The judge found -- and we agree -- that the use made of the land in the area was a clear violation of the zoning ordinance unless it could be justified as a nonconforming use which existed prior to the adoption of the ordinance. [Note p751-1] Thus the question narrows down to whether such a use was established. The judge found that it was not, and we are of opinion that this finding was not plainly wrong. All of the evidence on this issue was oral and much of it was conflicting. The respondents by way of defence pleaded a nonconforming use and had the burden of proof on this issue. See Murray v. Continental Ins. Co. 313 Mass. 557 , 563, and cases cited. The trial judge could find on the evidence that they had not sustained this burden.
The judgment entered below ordered a writ of mandamus to issue commanding the commissioner "to enforce the provisions of Section 573 (a) of the zoning ordinance" with respect to lots A and B. The respondents contend that this is too broad to be enforceable. We are of opinion that as applied
to the case at bar the judgment is not too broad. It is plain from the findings of the judge that the respondents are using the building and the land in its immediate vicinity as an adjunct to their construction business, a use obviously not permitted in a "private residence" zone. It is the purpose of the judgment below to put an end to such use. It is true, as the respondents argue, that the ordinance permits buildings to be built and used in such a zone "for such accessory purposes as are proper and usual for residences for not more than two families." But the building on lot A, although ostensibly built for a garage accessory to Frank DiCarlo's residence, is not now being used for anything remotely resembling such accessory purposes. The judge was not obliged to spell out uses in his judgment which the respondents thus far appear never to have exercised and may never exercise. The case seems to have been tried on the broad question whether the present use of the area as a "construction yard" was lawful, and the judgment was directed to that issue. The ordinance sets forth with considerable particularity what may and may not be done in a "private residence" zone and there ought to be no difficulty in enforcing the judgment entered below.

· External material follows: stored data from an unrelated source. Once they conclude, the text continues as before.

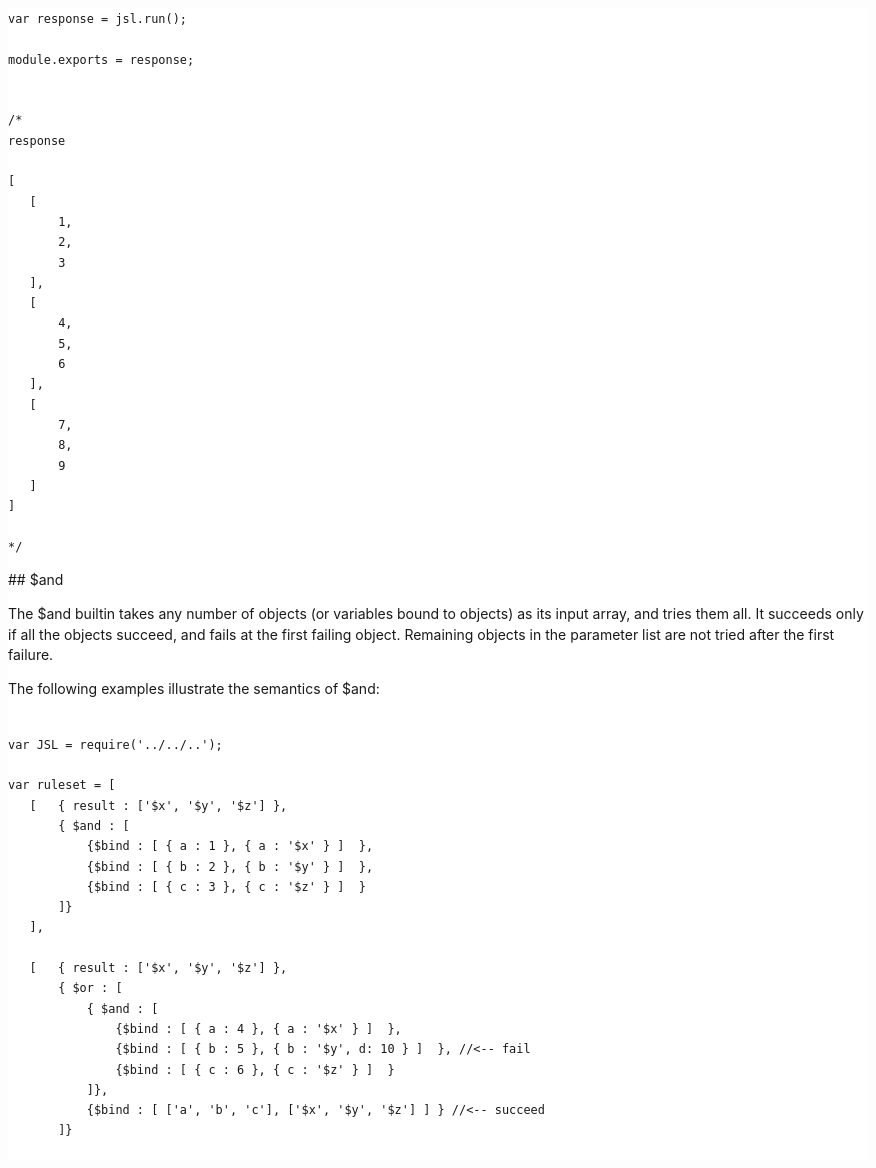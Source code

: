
  ```
var response = jsl.run();

module.exports = response;


/*
response 

[
    [
        1,
        2,
        3
    ],
    [
        4,
        5,
        6
    ],
    [
        7,
        8,
        9
    ]
]

*/

```


<span id="-and">
## $and
</span>

The $and builtin takes any number of objects (or variables bound to objects) as its input array, and tries them all. It succeeds only if all the objects succeed, and fails at the first failing object. Remaining objects in the parameter list are not tried after the first failure.

The following examples illustrate the semantics of $and:

 ```

var JSL = require('../../..');

var ruleset = [
    [   { result : ['$x', '$y', '$z'] },
        { $and : [ 
            {$bind : [ { a : 1 }, { a : '$x' } ]  },
            {$bind : [ { b : 2 }, { b : '$y' } ]  },
            {$bind : [ { c : 3 }, { c : '$z' } ]  }
        ]}
    ],

    [   { result : ['$x', '$y', '$z'] },
        { $or : [
            { $and : [ 
                {$bind : [ { a : 4 }, { a : '$x' } ]  },
                {$bind : [ { b : 5 }, { b : '$y', d: 10 } ]  }, //<-- fail
                {$bind : [ { c : 6 }, { c : '$z' } ]  }
            ]},
            {$bind : [ ['a', 'b', 'c'], ['$x', '$y', '$z'] ] } //<-- succeed
        ]}
        
 ```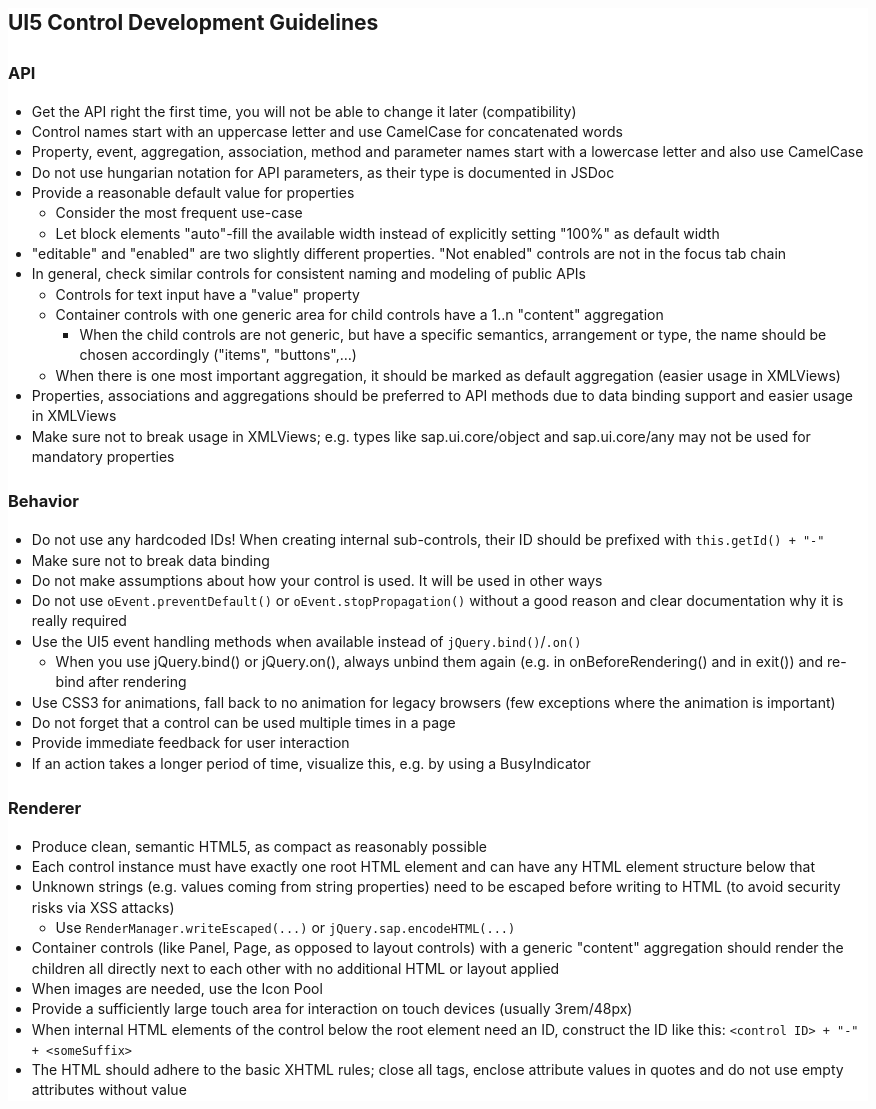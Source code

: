 



UI5 Control Development Guidelines
----------------------------------

### API

-   Get the API right the first time, you will not be able to change it later (compatibility)
-   Control names start with an uppercase letter and use CamelCase for concatenated words
-   Property, event, aggregation, association, method and parameter names start with a lowercase letter and also use CamelCase
-   Do not use hungarian notation for API parameters, as their type is documented in JSDoc
-   Provide a reasonable default value for properties
    -   Consider the most frequent use-case
    -   Let block elements "auto"-fill the available width instead of explicitly setting "100%" as default width
-   "editable" and "enabled" are two slightly different properties. "Not enabled" controls are not in the focus tab chain
-   In general, check similar controls for consistent naming and modeling of public APIs
    -   Controls for text input have a "value" property
    -   Container controls with one generic area for child controls have a 1..n "content" aggregation
        -   When the child controls are not generic, but have a specific semantics, arrangement or type, the name should be chosen accordingly ("items", "buttons",…)
    -   When there is one most important aggregation, it should be marked as default aggregation (easier usage in XMLViews)
-   Properties, associations and aggregations should be preferred to API methods due to data binding support and easier usage in XMLViews
-   Make sure not to break usage in XMLViews; e.g. types like sap.ui.core/object and sap.ui.core/any may not be used for mandatory properties

### Behavior

-   Do not use any hardcoded IDs! When creating internal sub-controls, their ID should be prefixed with `this.getId() + "-"`
-   Make sure not to break data binding
-   Do not make assumptions about how your control is used. It will be used in other ways
-   Do not use `oEvent.preventDefault()` or `oEvent.stopPropagation()` without a good reason and clear documentation why it is really required
-   Use the UI5 event handling methods when available instead of `jQuery.bind()`/`.on()`
    -   When you use jQuery.bind() or jQuery.on(), always unbind them again (e.g. in onBeforeRendering() and in exit()) and re-bind after rendering
-   Use CSS3 for animations, fall back to no animation for legacy browsers (few exceptions where the animation is important)
-   Do not forget that a control can be used multiple times in a page
-   Provide immediate feedback for user interaction
-   If an action takes a longer period of time, visualize this, e.g. by using a BusyIndicator

### Renderer

-   Produce clean, semantic HTML5, as compact as reasonably possible
-   Each control instance must have exactly one root HTML element and can have any HTML element structure below that
-   Unknown strings (e.g. values coming from string properties) need to be escaped before writing to HTML (to avoid security risks via XSS attacks)
    -   Use `RenderManager.writeEscaped(...)` or `jQuery.sap.encodeHTML(...)`
-   Container controls (like Panel, Page, as opposed to layout controls) with a generic "content" aggregation should render the children all directly next to each other with no additional HTML or layout applied
-   When images are needed, use the Icon Pool
-   Provide a sufficiently large touch area for interaction on touch devices (usually 3rem/48px)
-   When internal HTML elements of the control below the root element need an ID, construct the ID like this: `<control ID> + "-" + <someSuffix>`
-   The HTML should adhere to the basic XHTML rules; close all tags, enclose attribute values in quotes and do not use empty attributes without value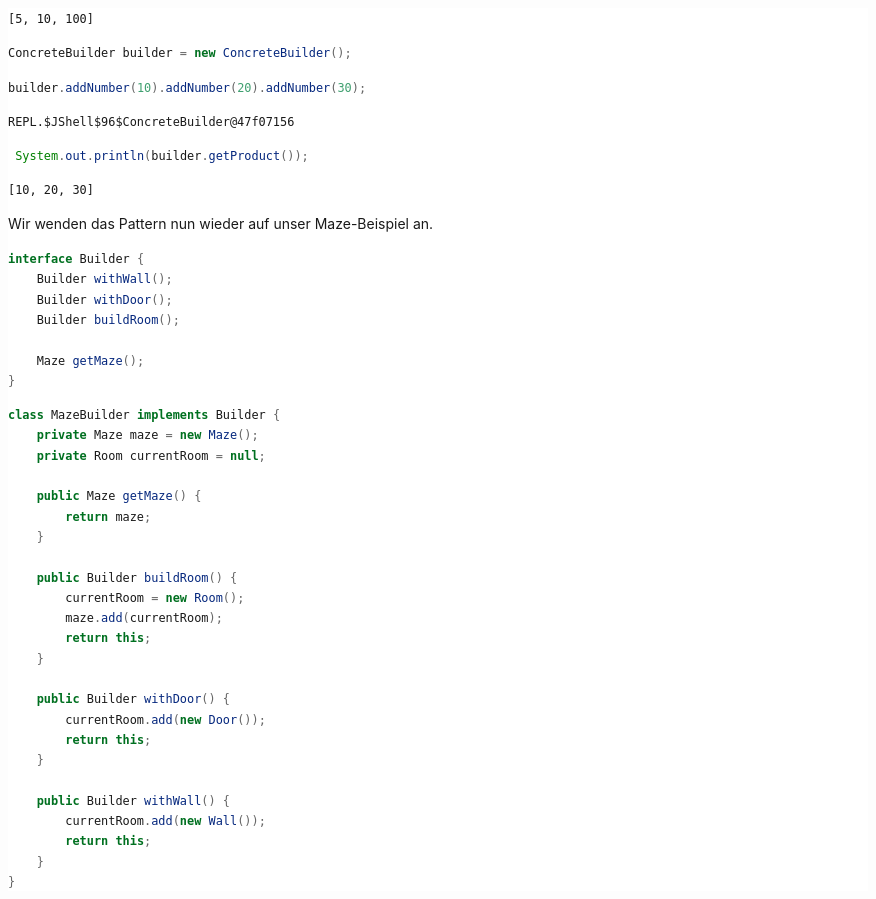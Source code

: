     [5, 10, 100]



```Java
ConcreteBuilder builder = new ConcreteBuilder();
```


```Java
builder.addNumber(10).addNumber(20).addNumber(30);
```




    REPL.$JShell$96$ConcreteBuilder@47f07156




```Java
 System.out.println(builder.getProduct());
```

    [10, 20, 30]


Wir wenden das Pattern nun wieder auf unser Maze-Beispiel an.


```Java
interface Builder {
    Builder withWall();
    Builder withDoor();
    Builder buildRoom();
    
    Maze getMaze();
}
```


```Java
class MazeBuilder implements Builder {
    private Maze maze = new Maze();
    private Room currentRoom = null;
    
    public Maze getMaze() {
        return maze;
    }
    
    public Builder buildRoom() {
        currentRoom = new Room();
        maze.add(currentRoom);        
        return this;
    }
    
    public Builder withDoor() {
        currentRoom.add(new Door());
        return this;
    }

    public Builder withWall() {
        currentRoom.add(new Wall());
        return this;
    }    
}
```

The contention that as a matter of discretion the writ of mandamus ought not to issue in this case is without merit. See Massachusetts Society of Graduate Physical Therapists, Inc. v. Board of Registration in Medicine, 330 Mass. 601 , 605.
[Note p750-1] This section provides, in part, with exceptions not here material, that "no buildings, structures or lands or parts thereof, shall be used for any purpose other than a dwelling, for not more than two families, a church, or a school not operated for profit, provided that . . . buildings, structures or lands may be used for such accessory purposes as are proper and usual for residences for not more than two families, churches or schools, and are not injurious to the neighborhood as a place for residences for not more than two families; such accessory purposes shall not include a private garage with provisions for more than three automobiles."2 The respondents also carry on a portion of their operations on lots E and F, which are south of Hamlet Street, but it was agreed that these lots are not involved in this litigation.
[Note p751-1] The zoning ordinance contains the usual provision that it is not applicable to a nonconforming use existing at the time of its adoption. The applicable zoning ordinance has been in effect since December 16, 1935.